There can be a very significant amount of time that passes between “we are under attack” and “we understand the full nature of and potential impact of the attack.” Forensic investigations are complicated, and they take time – usually much more time than four days.
The disclosure rules set by the SEC, if not supported by investor education efforts, has the potential to create a situation where an attack is disclosed but the details are murky because it could be weeks or months before the organization can adequately assess the situation that the SEC is requiring be reported.
Investors, once informed of an attack, will want the details and want them immediately. This could create situations where company leadership simply appears incompetent because they can’t answer tough questions about an event, in turn undermining investor confidence.
Also, the company's leadership would then be in a position where they trickle out incomplete information over time as the investigation progresses, and simply end up dying by a thousand cuts. Recall the fiasco that was Okta’s attempt to be transparent following a security event and how much damage it did to the company’s reputation.

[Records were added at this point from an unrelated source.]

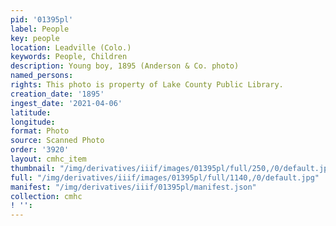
 ```yaml
---
pid: '01395pl'
label: People
key: people
location: Leadville (Colo.)
keywords: People, Children
description: Young boy, 1895 (Anderson & Co. photo)
named_persons: 
rights: This photo is property of Lake County Public Library.
creation_date: '1895'
ingest_date: '2021-04-06'
latitude: 
longitude: 
format: Photo
source: Scanned Photo
order: '3920'
layout: cmhc_item
thumbnail: "/img/derivatives/iiif/images/01395pl/full/250,/0/default.jpg"
full: "/img/derivatives/iiif/images/01395pl/full/1140,/0/default.jpg"
manifest: "/img/derivatives/iiif/01395pl/manifest.json"
collection: cmhc
! '': 
---
```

The inability to provide concrete answers immediately will likely create confusion and anxiety for investors, causing them to overreact to an event that may or may not be a serious incident from a security standpoint.
Consider a denial of service (DoS) attack that takes a company’s web retail operation offline for a period could cost the company millions of dollars. This is definitely material and thus required to be reported.
But a DoS attack is not necessarily an existential event for a company compared to, let's say, a corporate espionage attack where no systems went down, no revenue was lost, but sensitive data like intellectual property were exfiltrated.
Material? Probably so. But such an attack could also be written off as a simple intrusion event and nothing else. The attackers got into the systems, the intrusion was detected, the security team evicted the attackers from the network, and it appears no damage was done.
That is, until two years later when a foreign-based startup emerges with basically the exact same product selling at a steeply discounted price because the new competitor has no R&D costs to recover.
This scenario would possibly be an existential event for the victim organization, but how could they possibly forecast this serious situation within four days of detecting the initial intrusion event?
Without a great deal of education for the investor community, in situations like this we might see shareholders fleeing every time a company gets hit with a relatively minor attack, crashing a company’s stock price, yet feel secure in their long-term investments at a company that is actually at significant risk of losing its competitive advantage.
While this is an overly simplified example, it drives home the point that any requirements on victim organizations to report material security events to investors needs to come with a concerted effort to educate investors on the nuances of attacks, security operations, and risk, or the SEC will just be creating more problems than they are actually solving.